# TASK BRIEF
Scan the entries line by line and return those with "subsubsection".

# DATA FOR THE TASK
-=-=-=-=-

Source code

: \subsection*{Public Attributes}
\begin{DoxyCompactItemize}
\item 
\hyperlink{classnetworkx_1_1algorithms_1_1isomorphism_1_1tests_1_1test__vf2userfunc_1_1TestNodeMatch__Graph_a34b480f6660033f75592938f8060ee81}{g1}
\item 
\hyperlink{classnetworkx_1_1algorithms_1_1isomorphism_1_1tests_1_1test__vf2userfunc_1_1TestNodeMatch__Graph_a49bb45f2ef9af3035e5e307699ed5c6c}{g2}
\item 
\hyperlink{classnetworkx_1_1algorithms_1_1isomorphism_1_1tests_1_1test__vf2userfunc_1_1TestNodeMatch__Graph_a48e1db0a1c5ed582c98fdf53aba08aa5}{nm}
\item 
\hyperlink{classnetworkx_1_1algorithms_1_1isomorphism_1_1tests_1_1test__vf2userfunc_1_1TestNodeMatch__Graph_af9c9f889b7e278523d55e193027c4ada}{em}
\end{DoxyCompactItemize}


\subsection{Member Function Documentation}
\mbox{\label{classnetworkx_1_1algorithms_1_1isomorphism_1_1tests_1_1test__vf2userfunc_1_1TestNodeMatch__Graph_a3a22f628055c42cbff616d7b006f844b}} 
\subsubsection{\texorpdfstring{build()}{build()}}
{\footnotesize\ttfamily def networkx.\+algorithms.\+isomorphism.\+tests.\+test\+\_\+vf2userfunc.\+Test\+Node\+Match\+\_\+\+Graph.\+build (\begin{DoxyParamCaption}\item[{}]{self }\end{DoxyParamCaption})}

-=-=-=-=-

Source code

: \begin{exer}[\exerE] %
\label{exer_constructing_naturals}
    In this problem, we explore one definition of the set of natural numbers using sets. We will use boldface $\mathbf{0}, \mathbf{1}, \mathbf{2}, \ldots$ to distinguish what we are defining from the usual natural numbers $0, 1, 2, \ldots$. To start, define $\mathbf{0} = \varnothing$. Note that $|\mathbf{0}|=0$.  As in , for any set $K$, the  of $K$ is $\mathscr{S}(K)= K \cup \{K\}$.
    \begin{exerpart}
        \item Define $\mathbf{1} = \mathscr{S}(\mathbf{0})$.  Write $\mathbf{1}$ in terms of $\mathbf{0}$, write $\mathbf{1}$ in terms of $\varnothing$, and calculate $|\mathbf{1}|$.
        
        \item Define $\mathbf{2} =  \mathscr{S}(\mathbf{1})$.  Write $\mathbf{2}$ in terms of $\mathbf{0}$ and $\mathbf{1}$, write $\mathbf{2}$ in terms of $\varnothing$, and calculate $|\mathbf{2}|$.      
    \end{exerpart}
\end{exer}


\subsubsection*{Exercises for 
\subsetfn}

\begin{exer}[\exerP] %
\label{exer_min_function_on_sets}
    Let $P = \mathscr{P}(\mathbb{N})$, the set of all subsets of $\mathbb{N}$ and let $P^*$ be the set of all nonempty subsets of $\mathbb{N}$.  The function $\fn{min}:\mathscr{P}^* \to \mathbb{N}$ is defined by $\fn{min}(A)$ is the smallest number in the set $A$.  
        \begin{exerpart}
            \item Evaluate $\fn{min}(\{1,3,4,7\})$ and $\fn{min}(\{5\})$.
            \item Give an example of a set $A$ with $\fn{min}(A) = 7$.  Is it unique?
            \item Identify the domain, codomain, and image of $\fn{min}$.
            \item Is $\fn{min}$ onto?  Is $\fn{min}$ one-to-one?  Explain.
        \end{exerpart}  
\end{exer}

-=-=-=-=-

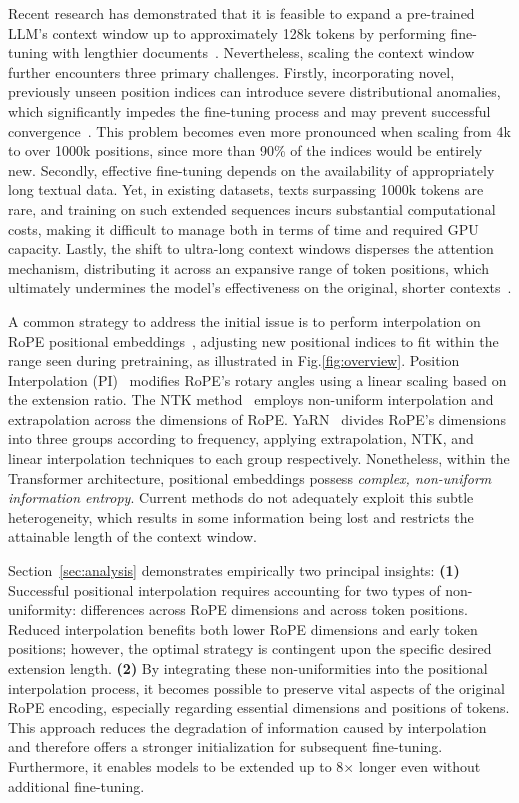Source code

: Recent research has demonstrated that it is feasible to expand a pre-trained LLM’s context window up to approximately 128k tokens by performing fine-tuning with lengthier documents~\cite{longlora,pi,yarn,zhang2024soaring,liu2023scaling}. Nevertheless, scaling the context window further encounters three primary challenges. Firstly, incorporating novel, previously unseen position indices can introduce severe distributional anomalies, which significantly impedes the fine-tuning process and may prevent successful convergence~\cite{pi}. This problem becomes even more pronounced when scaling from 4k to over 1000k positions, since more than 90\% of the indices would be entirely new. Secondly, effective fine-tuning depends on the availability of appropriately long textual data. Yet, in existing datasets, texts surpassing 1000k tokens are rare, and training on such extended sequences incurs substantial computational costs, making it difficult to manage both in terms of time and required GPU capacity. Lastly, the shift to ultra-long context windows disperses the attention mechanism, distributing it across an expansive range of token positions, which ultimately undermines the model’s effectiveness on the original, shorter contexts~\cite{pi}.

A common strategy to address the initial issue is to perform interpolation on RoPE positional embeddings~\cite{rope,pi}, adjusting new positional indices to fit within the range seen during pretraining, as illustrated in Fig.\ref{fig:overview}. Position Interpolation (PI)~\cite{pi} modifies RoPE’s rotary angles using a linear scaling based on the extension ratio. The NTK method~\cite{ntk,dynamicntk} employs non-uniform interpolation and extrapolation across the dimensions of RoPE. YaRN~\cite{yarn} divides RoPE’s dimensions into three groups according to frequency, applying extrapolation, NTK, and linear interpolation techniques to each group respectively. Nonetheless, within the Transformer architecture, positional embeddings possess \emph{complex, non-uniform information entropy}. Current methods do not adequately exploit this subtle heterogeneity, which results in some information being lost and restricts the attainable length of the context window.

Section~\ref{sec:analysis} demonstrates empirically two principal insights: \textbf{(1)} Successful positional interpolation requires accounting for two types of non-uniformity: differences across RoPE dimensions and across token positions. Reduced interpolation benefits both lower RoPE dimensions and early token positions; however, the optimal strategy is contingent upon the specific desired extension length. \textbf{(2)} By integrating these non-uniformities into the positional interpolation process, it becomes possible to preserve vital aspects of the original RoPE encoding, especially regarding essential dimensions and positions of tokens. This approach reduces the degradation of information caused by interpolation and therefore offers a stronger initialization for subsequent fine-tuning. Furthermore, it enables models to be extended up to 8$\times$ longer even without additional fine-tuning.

-=-=-=-=-

# TASK RESULT
\subsubsection{\texorpdfstring{build()}{build()}}
\subsubsection*{Exercises for 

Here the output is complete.